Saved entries
┄┄┄┄┄┄┄┄┄┄
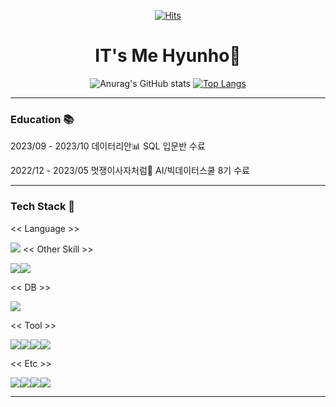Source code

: <!-----------------방문자 수 표시-------------------------------------->
<div align="center"> 
 
[![Hits](https://hits.seeyoufarm.com/api/count/incr/badge.svg?url=https%3A%2F%2Fgithub.com%2FHyun-Ho95&count_bg=%2379C83D&title_bg=%23555555&icon=&icon_color=%23E7E7E7&title=hits&edge_flat=false)](https://github.com/Hyun-Ho95)

</div>

<!-----------------간단한 소개 글----------------------------------------->
<div align=center><h1> IT's Me Hyunho👋 </h1></div>

<!-----------------깃허브 status & 사용 언어 통계----------------------------------------->
<div align="center">

![Anurag's GitHub stats](https://github-readme-stats.vercel.app/api?username=Hyun-Ho95&count_private=true&show_icons=true&count_private=true)
[![Top Langs](https://github-readme-stats.vercel.app/api/top-langs/?username=Hyun-Ho95&layout=compact&theme=dracula)](https://github.com/Hyun-Ho95/github-readme-stats)

</div>
<!-----------------교육 내용 ----------------------------------------->
<hr>
<h3> Education 📚 </h3>

2023/09 - 2023/10 데이터리안📊 SQL 입문반 수료

2022/12 - 2023/05 멋쟁이사자처럼🦁 AI/빅데이터스쿨 8기 수료



<hr>
<!-----------------테크 스택----------------------------------------->
</div>
<h3> Tech Stack 🌱 </h3>


<< Language >>

<img src="https://img.shields.io/badge/Python-3776AB?style=flat-square&logo=Python&logoColor=white"/>
<< Other Skill >>

<img src="https://img.shields.io/badge/Pandas-150458?style=flat-square&logo=pandas&logoColor=white"/><img src="https://img.shields.io/badge/Scikit-learn-F7931E?style=flat-square&logo=scikit-learn&logoColor=white"/>

<< DB >>

<img src="https://img.shields.io/badge/MySQL-4479A1?style=flat-square&logo=MySQL&logoColor=white"/>

<< Tool >>

<img src="https://img.shields.io/badge/Jupyter-F37626?style=flat-square&logo=Jupyter&logoColor=white"/><img src="https://img.shields.io/badge/Github-181717?style=flat-square&logo=Github&logoColor=white"/><img src="https://img.shields.io/badge/GoogleColab-F9AB00?style=flat-square&logo=googlecolab&logoColor=white"/><img src="https://img.shields.io/badge/VS Code-007ACC?style=flat-square&logo=visualstudiocode&logoColor=white"/>


<< Etc >>

<img src="https://img.shields.io/badge/Notion-000000?style=flat-square&logo=Notion&logoColor=white"/><img src="https://img.shields.io/badge/Tableau-E97627?style=flat-square&logo=Tableau&logoColor=white"/><img src="https://img.shields.io/badge/PowerPoint-B7472A?style=flat-square&logo=microsoftpowerpoint&logoColor=white"/><img src="https://img.shields.io/badge/Excel-217346?style=flat-square&logo=microsoftexcel&logoColor=white"/>

<hr>

<!--
**Hyun-Ho95/Hyun-Ho95** is a ✨ _special_ ✨ repository because its `README.md` (this file) appears on your GitHub profile.

![header](https://capsule-render.vercel.app/api?type=soft&color=gradient&height=300&section=header&text=It's%20me%20hyunho&fontSize=90)


- 🔭 I’m currently working on ...
-  I’m currently learning ...
- 👯 I’m looking to collaborate on ...
- 🤔 I’m looking for help with ...
- 💬 Ask me about ...
- 📫 How to reach me: ...
- 😄 Pronouns: ...
-  Fun fact: ...
-->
┄┄┄┄┄┄┄┄┄┄
*What to work on*
Only a number is wanted: how many lines above include "style"?

*Output for this exercise*
5